* TASK OBJECTIVE: Leave the images out, and copy each of the records below exactly.

• • • • •

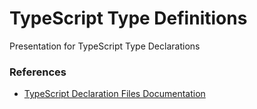 # TypeScript Type Definitions

Presentation for TypeScript Type Declarations


### References

- [TypeScript Declaration Files Documentation](https://www.typescriptlang.org/docs/handbook/declaration-files/introduction.html)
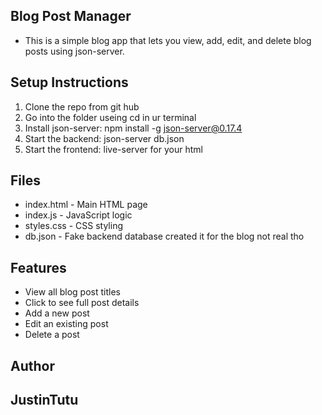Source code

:  ## Blog Post Manager  
- This is a simple blog app that lets you view, add, edit, and delete blog posts using json-server.  

 ## Setup Instructions  
1. Clone the repo from git hub 
2. Go into the folder useing cd in ur terminal 
3. Install json-server: npm install -g json-server@0.17.4  
4. Start the backend: json-server db.json  
5. Start the frontend: live-server for your html 

 ## Files  
- index.html - Main HTML page  
- index.js - JavaScript logic  
- styles.css - CSS styling  
- db.json - Fake backend database created it for the blog not real tho 

 ## Features  
- View all blog post titles  
- Click to see full post details  
- Add a new post  
- Edit an existing post  
- Delete a post  

 ## Author

## JustinTutu
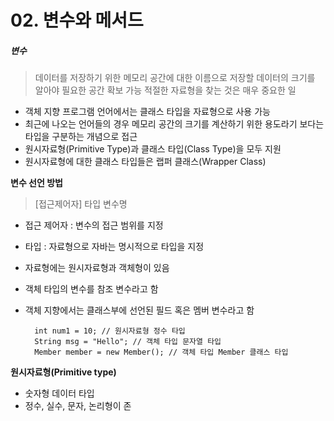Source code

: # 02. 변수와 메서드
##### 변수
> 데이터를 저장하기 위한 메모리 공간에 대한 이름으로 저장할 데이터의 크기를 알아야 필요한 공간 확보 가능
> 적절한 자료형을 찾는 것은 매우 중요한 일

- 객체 지향 프로그램 언어에서는 클래스 타입을 자료형으로 사용 가능
- 최근에 나오는 언어들의 경우 메모리 공간의 크기를 계산하기 위한 용도라기 보다는 타입을 구분하는 개념으로 접근
- 원시자료형(Primitive Type)과 클래스 타입(Class Type)을 모두 지원
- 원시자료형에 대한 클래스 타입들은 랩퍼 클래스(Wrapper Class)


**변수 선언 방법**
> [접근제어자] 타입 변수명

- 접근 제어자 : 변수의 접근 범위를 지정
- 타입 : 자료형으로 자바는 명시적으로 타입을 지정
- 자료형에는 원시자료형과 객체형이 있음
- 객체 타입의 변수를 참조 변수라고 함
- 객체 지향에서는 클래스부에 선언된 필드 혹은 멤버 변수라고 함

        int num1 = 10; // 원시자료형 정수 타입
        String msg = "Hello"; // 객체 타입 문자열 타입
        Member member = new Member(); // 객체 타입 Member 클래스 타입

**원시자료형(Primitive type)**
- 숫자형 데이터 타입
- 정수, 실수, 문자, 논리형이 존
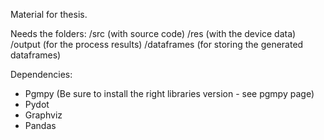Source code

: Material for thesis.

Needs the folders:
/src (with source code)
/res (with the device data)
/output (for the process results)
  /dataframes (for storing the generated dataframes)
  
Dependencies:
- Pgmpy (Be sure to install the right libraries version - see pgmpy page)
- Pydot
- Graphviz
- Pandas
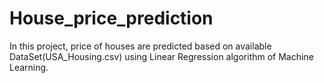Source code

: # House_price_prediction
In this project, price of houses are predicted based on available DataSet(USA_Housing.csv) using Linear Regression algorithm of Machine Learning.
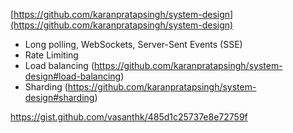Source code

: [https://github.com/karanpratapsingh/system-design](https://github.com/karanpratapsingh/system-design)

- Long polling, WebSockets, Server-Sent Events (SSE)
- Rate Limiting
- Load balancing (https://github.com/karanpratapsingh/system-design#load-balancing)
- Sharding (https://github.com/karanpratapsingh/system-design#sharding)


https://gist.github.com/vasanthk/485d1c25737e8e72759f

• • • • •

* FINISHED TASK:
 # TypeScript Type Definitions

Presentation for TypeScript Type Declarations


### References

- [TypeScript Declaration Files Documentation](https://www.typescriptlang.org/docs/handbook/declaration-files/introduction.html)
Source code

:  ## Blog Post Manager  
- This is a simple blog app that lets you view, add, edit, and delete blog posts using json-server.  

 ## Setup Instructions  
1. Clone the repo from git hub 
2. Go into the folder useing cd in ur terminal 
3. Install json-server: npm install -g json-server@0.17.4  
4. Start the backend: json-server db.json  
5. Start the frontend: live-server for your html 

 ## Files  
- index.html - Main HTML page  
- index.js - JavaScript logic  
- styles.css - CSS styling  
- db.json - Fake backend database created it for the blog not real tho 

 ## Features  
- View all blog post titles  
- Click to see full post details  
- Add a new post  
- Edit an existing post  
- Delete a post  

 ## Author

## JustinTutu
Source code

: # 02. 변수와 메서드
##### 변수
> 데이터를 저장하기 위한 메모리 공간에 대한 이름으로 저장할 데이터의 크기를 알아야 필요한 공간 확보 가능
> 적절한 자료형을 찾는 것은 매우 중요한 일

- 객체 지향 프로그램 언어에서는 클래스 타입을 자료형으로 사용 가능
- 최근에 나오는 언어들의 경우 메모리 공간의 크기를 계산하기 위한 용도라기 보다는 타입을 구분하는 개념으로 접근
- 원시자료형(Primitive Type)과 클래스 타입(Class Type)을 모두 지원
- 원시자료형에 대한 클래스 타입들은 랩퍼 클래스(Wrapper Class)


**변수 선언 방법**
> [접근제어자] 타입 변수명

- 접근 제어자 : 변수의 접근 범위를 지정
- 타입 : 자료형으로 자바는 명시적으로 타입을 지정
- 자료형에는 원시자료형과 객체형이 있음
- 객체 타입의 변수를 참조 변수라고 함
- 객체 지향에서는 클래스부에 선언된 필드 혹은 멤버 변수라고 함

        int num1 = 10; // 원시자료형 정수 타입
        String msg = "Hello"; // 객체 타입 문자열 타입
        Member member = new Member(); // 객체 타입 Member 클래스 타입

**원시자료형(Primitive type)**
- 숫자형 데이터 타입
- 정수, 실수, 문자, 논리형이 존
Source code

: Material for thesis.

Needs the folders:
/src (with source code)
/res (with the device data)
/output (for the process results)
  /dataframes (for storing the generated dataframes)
  
Dependencies:
- Pgmpy (Be sure to install the right libraries version - see pgmpy page)
- Pydot
- Graphviz
- Pandas
Source code

: # House_price_prediction
In this project, price of houses are predicted based on available DataSet(USA_Housing.csv) using Linear Regression algorithm of Machine Learning.
Source code

: [https://github.com/karanpratapsingh/system-design](https://github.com/karanpratapsingh/system-design)

- Long polling, WebSockets, Server-Sent Events (SSE)
- Rate Limiting
- Load balancing (https://github.com/karanpratapsingh/system-design#load-balancing)
- Sharding (https://github.com/karanpratapsingh/system-design#sharding)


https://gist.github.com/vasanthk/485d1c25737e8e72759f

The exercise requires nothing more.